Saved data entries:
= = = = =
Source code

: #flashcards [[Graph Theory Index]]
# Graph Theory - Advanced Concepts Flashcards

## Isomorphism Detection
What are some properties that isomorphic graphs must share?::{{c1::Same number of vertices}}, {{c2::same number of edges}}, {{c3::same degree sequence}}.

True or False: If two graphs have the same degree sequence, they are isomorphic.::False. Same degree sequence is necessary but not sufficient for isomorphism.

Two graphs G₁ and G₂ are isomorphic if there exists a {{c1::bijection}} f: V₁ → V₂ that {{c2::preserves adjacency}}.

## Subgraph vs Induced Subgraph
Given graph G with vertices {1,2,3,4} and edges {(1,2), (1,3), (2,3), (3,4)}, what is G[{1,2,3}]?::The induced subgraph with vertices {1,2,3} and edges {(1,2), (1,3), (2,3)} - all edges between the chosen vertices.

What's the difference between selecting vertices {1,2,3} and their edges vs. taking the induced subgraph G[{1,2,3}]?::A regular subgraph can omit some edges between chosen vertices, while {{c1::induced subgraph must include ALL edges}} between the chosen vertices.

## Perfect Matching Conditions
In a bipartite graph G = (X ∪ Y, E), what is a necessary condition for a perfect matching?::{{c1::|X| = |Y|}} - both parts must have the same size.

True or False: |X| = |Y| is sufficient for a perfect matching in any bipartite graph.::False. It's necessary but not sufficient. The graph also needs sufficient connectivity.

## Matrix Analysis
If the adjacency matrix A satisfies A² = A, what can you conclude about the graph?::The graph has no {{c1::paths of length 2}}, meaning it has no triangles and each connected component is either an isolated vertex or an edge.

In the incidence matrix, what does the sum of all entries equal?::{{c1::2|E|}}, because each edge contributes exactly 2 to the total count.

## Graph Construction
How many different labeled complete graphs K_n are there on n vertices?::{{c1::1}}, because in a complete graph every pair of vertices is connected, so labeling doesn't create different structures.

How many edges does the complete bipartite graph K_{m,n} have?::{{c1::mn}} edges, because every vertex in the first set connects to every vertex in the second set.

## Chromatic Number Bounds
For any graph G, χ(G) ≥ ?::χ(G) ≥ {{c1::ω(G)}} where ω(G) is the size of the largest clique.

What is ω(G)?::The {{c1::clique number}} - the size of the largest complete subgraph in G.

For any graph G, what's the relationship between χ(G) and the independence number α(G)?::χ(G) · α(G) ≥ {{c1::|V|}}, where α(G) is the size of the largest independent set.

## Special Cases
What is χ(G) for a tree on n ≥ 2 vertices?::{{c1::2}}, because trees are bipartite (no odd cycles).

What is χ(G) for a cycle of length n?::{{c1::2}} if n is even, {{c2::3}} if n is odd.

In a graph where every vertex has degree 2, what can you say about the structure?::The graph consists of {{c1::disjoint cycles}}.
= = = = =
◆ **Aim of the task**
Look through the entries above and report each line where the string "adjacency" occurs.

◆ **Written answer**
Two graphs G₁ and G₂ are isomorphic if there exists a {{c1::bijection}} f: V₁ → V₂ that {{c2::preserves adjacency}}.
If the adjacency matrix A satisfies A² = A, what can you conclude about the graph?::The graph has no {{c1::paths of length 2}}, meaning it has no triangles and each connected component is either an isolated vertex or an edge.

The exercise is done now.